→ **AIM OF THE EXERCISE**
After reading the entries below, copy word for word the lines from the first through the line containing "<p>Bu pazar, El", and stop there.

[INPUT FOR THIS TASK Boundary: Start]

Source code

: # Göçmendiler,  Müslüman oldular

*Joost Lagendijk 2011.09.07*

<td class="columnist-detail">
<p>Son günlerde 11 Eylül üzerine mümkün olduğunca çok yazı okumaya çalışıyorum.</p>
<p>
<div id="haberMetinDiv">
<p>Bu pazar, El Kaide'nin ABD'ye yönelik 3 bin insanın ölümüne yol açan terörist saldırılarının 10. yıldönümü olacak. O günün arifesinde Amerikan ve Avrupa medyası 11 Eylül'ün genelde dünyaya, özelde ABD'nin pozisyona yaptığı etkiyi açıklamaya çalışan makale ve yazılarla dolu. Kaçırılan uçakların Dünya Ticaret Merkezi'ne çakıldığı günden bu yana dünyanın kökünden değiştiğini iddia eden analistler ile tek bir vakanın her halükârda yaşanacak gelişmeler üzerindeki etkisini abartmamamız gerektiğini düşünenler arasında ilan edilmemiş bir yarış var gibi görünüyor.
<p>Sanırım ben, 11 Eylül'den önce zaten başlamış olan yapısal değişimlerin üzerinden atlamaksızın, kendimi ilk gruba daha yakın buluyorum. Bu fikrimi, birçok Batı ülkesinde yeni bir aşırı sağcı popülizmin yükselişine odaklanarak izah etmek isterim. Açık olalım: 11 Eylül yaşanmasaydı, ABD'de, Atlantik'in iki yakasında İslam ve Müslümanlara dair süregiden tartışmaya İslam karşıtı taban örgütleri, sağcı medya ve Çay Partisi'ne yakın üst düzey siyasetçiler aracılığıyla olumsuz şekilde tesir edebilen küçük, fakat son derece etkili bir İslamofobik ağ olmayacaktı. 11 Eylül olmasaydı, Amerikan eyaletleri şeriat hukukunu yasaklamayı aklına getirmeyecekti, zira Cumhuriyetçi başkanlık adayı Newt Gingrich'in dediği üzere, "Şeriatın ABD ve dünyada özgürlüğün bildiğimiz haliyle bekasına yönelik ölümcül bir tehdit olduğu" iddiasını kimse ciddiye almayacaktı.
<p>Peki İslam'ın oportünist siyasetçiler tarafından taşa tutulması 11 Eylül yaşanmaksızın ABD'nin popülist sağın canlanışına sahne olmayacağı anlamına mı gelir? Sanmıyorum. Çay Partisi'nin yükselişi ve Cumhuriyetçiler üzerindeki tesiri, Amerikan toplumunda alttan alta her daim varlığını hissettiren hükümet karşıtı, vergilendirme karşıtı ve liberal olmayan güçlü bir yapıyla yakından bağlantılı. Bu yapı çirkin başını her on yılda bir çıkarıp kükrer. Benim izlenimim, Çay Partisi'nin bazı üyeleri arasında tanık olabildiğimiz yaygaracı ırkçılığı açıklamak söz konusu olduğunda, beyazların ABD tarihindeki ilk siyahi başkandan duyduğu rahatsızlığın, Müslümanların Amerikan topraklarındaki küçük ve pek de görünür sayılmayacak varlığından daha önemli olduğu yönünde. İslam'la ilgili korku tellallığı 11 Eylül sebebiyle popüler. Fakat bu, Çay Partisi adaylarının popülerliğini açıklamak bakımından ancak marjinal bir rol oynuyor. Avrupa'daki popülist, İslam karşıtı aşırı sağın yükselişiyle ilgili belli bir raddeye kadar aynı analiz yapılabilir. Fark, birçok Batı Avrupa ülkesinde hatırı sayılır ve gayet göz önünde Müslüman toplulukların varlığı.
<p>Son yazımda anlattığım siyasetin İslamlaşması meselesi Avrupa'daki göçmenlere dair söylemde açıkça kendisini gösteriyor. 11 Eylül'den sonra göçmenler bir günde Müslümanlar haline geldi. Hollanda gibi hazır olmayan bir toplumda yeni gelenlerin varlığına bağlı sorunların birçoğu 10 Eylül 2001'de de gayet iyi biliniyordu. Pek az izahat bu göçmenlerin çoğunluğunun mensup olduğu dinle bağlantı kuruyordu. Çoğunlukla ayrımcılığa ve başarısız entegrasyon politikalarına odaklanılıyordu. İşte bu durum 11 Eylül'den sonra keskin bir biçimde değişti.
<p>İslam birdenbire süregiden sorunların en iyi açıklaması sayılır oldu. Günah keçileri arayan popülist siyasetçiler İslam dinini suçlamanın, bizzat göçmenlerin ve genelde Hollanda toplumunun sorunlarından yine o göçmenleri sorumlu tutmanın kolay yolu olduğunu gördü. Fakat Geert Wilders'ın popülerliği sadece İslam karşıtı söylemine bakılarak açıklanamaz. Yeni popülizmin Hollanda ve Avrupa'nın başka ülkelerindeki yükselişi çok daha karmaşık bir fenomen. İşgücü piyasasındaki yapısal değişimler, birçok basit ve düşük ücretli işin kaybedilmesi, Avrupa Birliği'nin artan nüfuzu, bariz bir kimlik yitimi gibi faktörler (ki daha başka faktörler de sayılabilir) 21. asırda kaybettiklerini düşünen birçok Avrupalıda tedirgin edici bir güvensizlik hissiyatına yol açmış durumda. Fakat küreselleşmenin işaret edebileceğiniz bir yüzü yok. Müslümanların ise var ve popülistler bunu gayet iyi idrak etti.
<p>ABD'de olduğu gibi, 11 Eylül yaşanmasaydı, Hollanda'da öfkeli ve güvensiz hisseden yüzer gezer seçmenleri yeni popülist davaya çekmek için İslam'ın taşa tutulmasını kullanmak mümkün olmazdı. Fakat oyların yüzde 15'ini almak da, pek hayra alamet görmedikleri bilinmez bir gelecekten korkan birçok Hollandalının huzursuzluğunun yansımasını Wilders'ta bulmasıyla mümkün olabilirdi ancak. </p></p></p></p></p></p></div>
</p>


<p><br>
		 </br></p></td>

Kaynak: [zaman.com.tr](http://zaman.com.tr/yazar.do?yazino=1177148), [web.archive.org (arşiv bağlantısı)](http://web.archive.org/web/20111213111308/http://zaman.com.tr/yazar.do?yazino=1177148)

[INPUT FOR THIS TASK Boundary: End]

→ **RESULT**
Source code

: # Göçmendiler,  Müslüman oldular

*Joost Lagendijk 2011.09.07*

<td class="columnist-detail">
<p>Son günlerde 11 Eylül üzerine mümkün olduğunca çok yazı okumaya çalışıyorum.</p>
<p>
<div id="haberMetinDiv">
<p>Bu pazar, El Kaide'nin ABD'ye yönelik 3 bin insanın ölümüne yol açan terörist saldırılarının 10. yıldönümü olacak. O günün arifesinde Amerikan ve Avrupa medyası 11 Eylül'ün genelde dünyaya, özelde ABD'nin pozisyona yaptığı etkiyi açıklamaya çalışan makale ve yazılarla dolu. Kaçırılan uçakların Dünya Ticaret Merkezi'ne çakıldığı günden bu yana dünyanın kökünden değiştiğini iddia eden analistler ile tek bir vakanın her halükârda yaşanacak gelişmeler üzerindeki etkisini abartmamamız gerektiğini düşünenler arasında ilan edilmemiş bir yarış var gibi görünüyor.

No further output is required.